Cartwright had recently made a similar call to action, asserting that New Providence residents are increasingly living in fear of violent crime.
This most recent killing has added to that concern.
“It was extremely troubling to learn of a woman who was shot and killed while attending a prayer service at church,” he said.
“How many more of these senseless killings must occur before strong and decisive action is taken by this government?
“Scores of drive-by shootings, armed robberies and incidents of stolen vehicles have continued to overrun many of our communities for the past several weeks, and constituencies like mine and those bordering it are of no exception.”
Police have confirmed a trend of residents being held up and robbed of their vehicles upon returning home within the past two weeks.

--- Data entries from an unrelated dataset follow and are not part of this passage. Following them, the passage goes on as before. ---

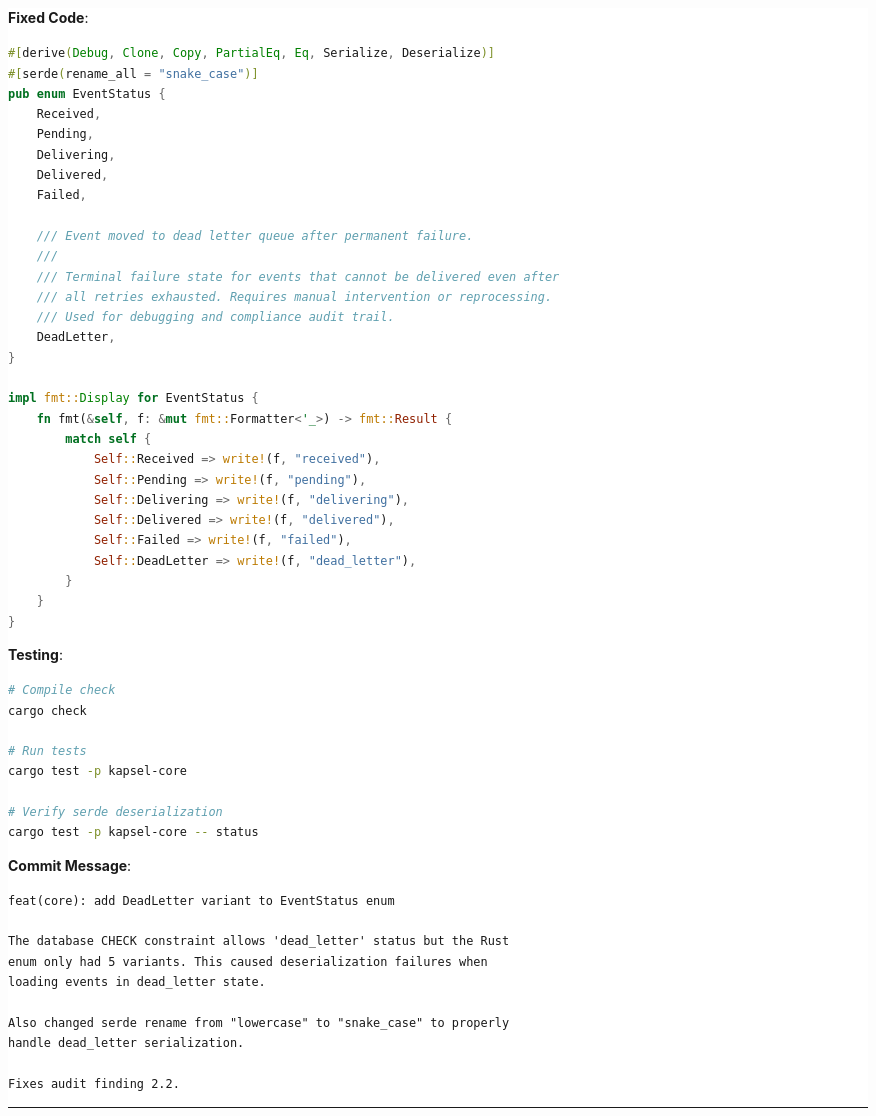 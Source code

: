 **Fixed Code**:
```rust
#[derive(Debug, Clone, Copy, PartialEq, Eq, Serialize, Deserialize)]
#[serde(rename_all = "snake_case")]
pub enum EventStatus {
    Received,
    Pending,
    Delivering,
    Delivered,
    Failed,

    /// Event moved to dead letter queue after permanent failure.
    ///
    /// Terminal failure state for events that cannot be delivered even after
    /// all retries exhausted. Requires manual intervention or reprocessing.
    /// Used for debugging and compliance audit trail.
    DeadLetter,
}

impl fmt::Display for EventStatus {
    fn fmt(&self, f: &mut fmt::Formatter<'_>) -> fmt::Result {
        match self {
            Self::Received => write!(f, "received"),
            Self::Pending => write!(f, "pending"),
            Self::Delivering => write!(f, "delivering"),
            Self::Delivered => write!(f, "delivered"),
            Self::Failed => write!(f, "failed"),
            Self::DeadLetter => write!(f, "dead_letter"),
        }
    }
}
```

**Testing**:
```bash
# Compile check
cargo check

# Run tests
cargo test -p kapsel-core

# Verify serde deserialization
cargo test -p kapsel-core -- status
```

**Commit Message**:
```
feat(core): add DeadLetter variant to EventStatus enum

The database CHECK constraint allows 'dead_letter' status but the Rust
enum only had 5 variants. This caused deserialization failures when
loading events in dead_letter state.

Also changed serde rename from "lowercase" to "snake_case" to properly
handle dead_letter serialization.

Fixes audit finding 2.2.
```

---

Cartwright continued: “At present, there simply appears not to be a strong enough stance on crime being advanced by this administration.”
However, he hastened to note: “Crime is certainly a matter that should never be politicized, but it does require a robust and resolute response from an elected government, and the Bahamian people are demanding it now.
“The recent surge of violent crime taking place in our country, particularly here in the capital, is deeply concerning.
“While our continual fight to end the scourge of crime in our communities requires a collective approach, it is the view of the opposition that this administration must do more if they wish to avoid the appearance of being soft on crime.
“The Bahamian people are growing increasingly alarmed at our present crime situation, and the fear index among our citizens continues to grow at a rapid pace.”
As he acknowledged the “heroic and exceptional” efforts of police officers and expressed condolences to the families of those who lost loved ones to violent crime, the MP charged that a safer society should be a top priority for the government.
“The Bahamian people are demanding action now in order to arrest the issues that we are currently facing, lest we run the risk of a lawless and out-of-control situation pervading our streets and communities,” Cartwright said.
Towards the end of last year, Deputy Commissioner of Police Clayton Fernander acknowledged that the fear of serious crime remains too high in The Bahamas, asserting that the police force has a plan of action to ensure criminals feel its presence this year.
Cartwright yesterday said: “Our leader, the Honorable Michael C Pintard, continues to challenge this government to work collaboratively with the Official Opposition and other stakeholders so that we can effectively address this crime problem that adversely impacts us all.”